* Exercise requirements: Write exactly the lines running from the start of the material below to the line that includes "## Use TiKV Control on Kubernetes", and include no pictures.

* Source data:
┌──

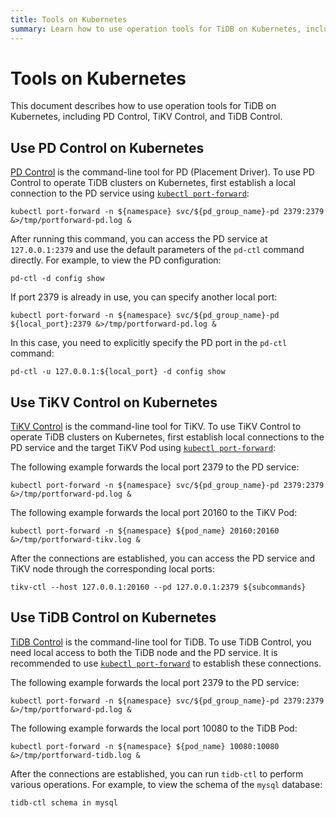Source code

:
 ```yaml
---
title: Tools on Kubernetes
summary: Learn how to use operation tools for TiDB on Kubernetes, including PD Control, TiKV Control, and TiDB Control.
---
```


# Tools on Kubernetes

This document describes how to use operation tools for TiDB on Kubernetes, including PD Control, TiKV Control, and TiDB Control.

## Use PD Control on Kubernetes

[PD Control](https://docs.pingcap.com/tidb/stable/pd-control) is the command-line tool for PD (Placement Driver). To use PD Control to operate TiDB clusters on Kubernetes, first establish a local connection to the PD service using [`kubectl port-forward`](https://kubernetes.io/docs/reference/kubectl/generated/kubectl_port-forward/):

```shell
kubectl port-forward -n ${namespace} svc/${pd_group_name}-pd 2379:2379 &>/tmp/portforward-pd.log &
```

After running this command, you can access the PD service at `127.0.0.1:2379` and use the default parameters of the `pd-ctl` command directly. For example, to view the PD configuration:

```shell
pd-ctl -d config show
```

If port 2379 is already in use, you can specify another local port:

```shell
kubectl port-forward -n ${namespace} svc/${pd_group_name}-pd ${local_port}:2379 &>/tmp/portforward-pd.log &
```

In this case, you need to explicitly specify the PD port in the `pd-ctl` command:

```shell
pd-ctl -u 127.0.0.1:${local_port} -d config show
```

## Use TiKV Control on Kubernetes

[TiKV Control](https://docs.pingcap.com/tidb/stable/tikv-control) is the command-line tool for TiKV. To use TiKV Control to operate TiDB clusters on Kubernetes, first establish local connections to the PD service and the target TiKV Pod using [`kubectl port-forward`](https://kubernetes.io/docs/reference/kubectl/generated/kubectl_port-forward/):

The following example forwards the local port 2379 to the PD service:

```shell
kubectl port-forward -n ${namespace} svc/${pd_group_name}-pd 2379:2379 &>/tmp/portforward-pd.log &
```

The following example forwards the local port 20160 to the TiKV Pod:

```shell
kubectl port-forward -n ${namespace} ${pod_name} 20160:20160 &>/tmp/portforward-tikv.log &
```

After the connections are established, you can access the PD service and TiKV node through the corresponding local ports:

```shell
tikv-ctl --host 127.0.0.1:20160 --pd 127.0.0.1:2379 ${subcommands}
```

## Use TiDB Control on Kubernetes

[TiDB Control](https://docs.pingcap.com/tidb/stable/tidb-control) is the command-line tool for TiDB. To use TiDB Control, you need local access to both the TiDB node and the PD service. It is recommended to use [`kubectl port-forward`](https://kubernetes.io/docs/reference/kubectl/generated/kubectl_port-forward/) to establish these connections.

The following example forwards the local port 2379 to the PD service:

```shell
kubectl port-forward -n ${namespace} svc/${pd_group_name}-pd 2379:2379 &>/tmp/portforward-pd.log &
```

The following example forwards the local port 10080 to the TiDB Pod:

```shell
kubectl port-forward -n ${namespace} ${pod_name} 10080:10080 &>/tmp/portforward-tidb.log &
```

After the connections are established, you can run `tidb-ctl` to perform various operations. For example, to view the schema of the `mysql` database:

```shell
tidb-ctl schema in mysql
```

└──

* Result below:
Source code

:
 ```yaml
---
title: Tools on Kubernetes
summary: Learn how to use operation tools for TiDB on Kubernetes, including PD Control, TiKV Control, and TiDB Control.
---
```


# Tools on Kubernetes

This document describes how to use operation tools for TiDB on Kubernetes, including PD Control, TiKV Control, and TiDB Control.

## Use PD Control on Kubernetes

[PD Control](https://docs.pingcap.com/tidb/stable/pd-control) is the command-line tool for PD (Placement Driver). To use PD Control to operate TiDB clusters on Kubernetes, first establish a local connection to the PD service using [`kubectl port-forward`](https://kubernetes.io/docs/reference/kubectl/generated/kubectl_port-forward/):

```shell
kubectl port-forward -n ${namespace} svc/${pd_group_name}-pd 2379:2379 &>/tmp/portforward-pd.log &
```

After running this command, you can access the PD service at `127.0.0.1:2379` and use the default parameters of the `pd-ctl` command directly. For example, to view the PD configuration:

```shell
pd-ctl -d config show
```

If port 2379 is already in use, you can specify another local port:

```shell
kubectl port-forward -n ${namespace} svc/${pd_group_name}-pd ${local_port}:2379 &>/tmp/portforward-pd.log &
```

In this case, you need to explicitly specify the PD port in the `pd-ctl` command:

```shell
pd-ctl -u 127.0.0.1:${local_port} -d config show
```

## Use TiKV Control on Kubernetes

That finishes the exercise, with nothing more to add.